Both the police man and the office secretary draw us a map, but they seem to be guessing at the count of streets, "was it five or six?" Ok, we follow the map and end up at a narrowing dirt road going past a school house. Luckily, there is a turn around circle in front of the school ~ we're turnin' around. A gentleman, nicely dressed, has watched our antics and walks over, asking where we are trying to go. He offers to drive us "there to the correct road" in English. Once he goes back, we approach a paved highway, one direction goes back towards Escinapa, the other God only knows. We're not wanting another adventure, so we turn back to town and follow the GPS (who evidently does NOT know what streets are one way) back to Highway 15. Where is Teacapan? We really can't tell you . . .

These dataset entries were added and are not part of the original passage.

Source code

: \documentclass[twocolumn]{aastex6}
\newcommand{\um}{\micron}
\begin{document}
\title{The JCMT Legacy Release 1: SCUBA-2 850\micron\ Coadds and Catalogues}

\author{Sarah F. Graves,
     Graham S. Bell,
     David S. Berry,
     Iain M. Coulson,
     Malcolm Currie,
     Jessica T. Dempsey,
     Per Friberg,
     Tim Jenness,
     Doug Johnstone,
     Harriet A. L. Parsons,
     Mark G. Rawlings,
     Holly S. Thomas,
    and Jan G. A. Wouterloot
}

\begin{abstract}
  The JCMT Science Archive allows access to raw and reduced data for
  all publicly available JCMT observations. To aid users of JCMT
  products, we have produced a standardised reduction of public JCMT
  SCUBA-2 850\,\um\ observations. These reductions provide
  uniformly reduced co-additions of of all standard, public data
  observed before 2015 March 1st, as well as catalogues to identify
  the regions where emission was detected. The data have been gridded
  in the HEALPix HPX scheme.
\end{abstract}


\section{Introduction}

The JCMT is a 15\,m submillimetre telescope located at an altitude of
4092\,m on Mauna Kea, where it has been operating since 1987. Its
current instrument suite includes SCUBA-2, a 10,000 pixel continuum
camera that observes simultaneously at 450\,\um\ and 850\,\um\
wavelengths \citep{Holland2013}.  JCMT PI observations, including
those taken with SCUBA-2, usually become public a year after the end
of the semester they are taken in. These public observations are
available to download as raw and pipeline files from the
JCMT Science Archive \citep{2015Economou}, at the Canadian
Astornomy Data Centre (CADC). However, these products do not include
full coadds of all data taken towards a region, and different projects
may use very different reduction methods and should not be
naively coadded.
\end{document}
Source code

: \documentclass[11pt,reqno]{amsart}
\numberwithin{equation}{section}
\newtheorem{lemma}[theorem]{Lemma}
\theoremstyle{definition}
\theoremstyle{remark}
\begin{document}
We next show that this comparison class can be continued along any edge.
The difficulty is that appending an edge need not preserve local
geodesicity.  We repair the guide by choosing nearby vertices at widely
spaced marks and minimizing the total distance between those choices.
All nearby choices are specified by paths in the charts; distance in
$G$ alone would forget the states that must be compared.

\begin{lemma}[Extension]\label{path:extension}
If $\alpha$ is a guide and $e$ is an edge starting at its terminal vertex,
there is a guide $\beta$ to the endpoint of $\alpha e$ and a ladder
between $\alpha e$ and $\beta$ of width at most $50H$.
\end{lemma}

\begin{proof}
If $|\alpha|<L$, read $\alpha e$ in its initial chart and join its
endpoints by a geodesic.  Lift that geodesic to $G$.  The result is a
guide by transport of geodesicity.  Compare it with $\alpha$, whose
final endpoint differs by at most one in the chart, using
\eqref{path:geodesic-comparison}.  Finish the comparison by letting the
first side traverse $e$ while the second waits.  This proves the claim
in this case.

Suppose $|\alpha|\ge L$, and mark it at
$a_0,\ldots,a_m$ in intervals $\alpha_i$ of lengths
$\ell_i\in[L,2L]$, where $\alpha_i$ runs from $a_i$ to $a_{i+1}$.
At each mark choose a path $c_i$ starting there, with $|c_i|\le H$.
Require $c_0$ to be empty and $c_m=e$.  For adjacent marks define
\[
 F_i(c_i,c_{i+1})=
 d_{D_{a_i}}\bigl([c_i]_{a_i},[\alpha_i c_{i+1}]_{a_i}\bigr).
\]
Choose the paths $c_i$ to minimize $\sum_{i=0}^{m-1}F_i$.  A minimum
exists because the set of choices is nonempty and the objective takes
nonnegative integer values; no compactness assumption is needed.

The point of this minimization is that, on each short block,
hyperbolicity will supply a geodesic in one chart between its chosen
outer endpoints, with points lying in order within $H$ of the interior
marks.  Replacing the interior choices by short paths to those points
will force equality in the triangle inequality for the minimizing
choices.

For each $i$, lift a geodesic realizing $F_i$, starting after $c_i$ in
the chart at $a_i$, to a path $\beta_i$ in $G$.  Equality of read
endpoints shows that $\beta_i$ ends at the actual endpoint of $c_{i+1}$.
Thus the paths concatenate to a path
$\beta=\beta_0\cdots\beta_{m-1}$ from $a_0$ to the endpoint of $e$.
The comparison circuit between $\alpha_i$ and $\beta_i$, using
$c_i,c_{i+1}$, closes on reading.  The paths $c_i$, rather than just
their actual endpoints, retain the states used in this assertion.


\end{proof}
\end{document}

Here's the route we look forward to, going into the mountains above Guadalajara. I have to say, for me, this was the most alluring
The terrain changes continually. First, lovely wide valleys with meadows either dotted with cows grazing or verigated with a colorful patchwork of agricultural fields. Coming down one slope we spot an old caldera, obviously denoting volcanic activity here in these mountains sometime in the history. One of the curves has a warning sign about possible fog in the area. None today, just clear blue skies!!
We seem to be heading down one of the final downslopes and we're nearing a quaint town, nearly all of rich, red brick named Magadalena. There's 'sposed to be a Pemex gas station in town so we pull off our beloved Highway 15D (toll road) and cross the overpass. When we get to town, the Pemex station is closed/out of business - argh. And after further investigation, we realize there is no entrance ramp back onto 15D. Double ARGH!
We're off on another adventure, meandering the 2-lane curvey backroads Highway 15 nearing sunset. The countryside remains lush, rolling and I begin to see fields of beautiful blue agave interspersed with the yellow greens of the fields. This is the road that will lead us into Guadalajara and beyond, to Lake Chapala.
Here goes . . . trusting . . . breathing . . .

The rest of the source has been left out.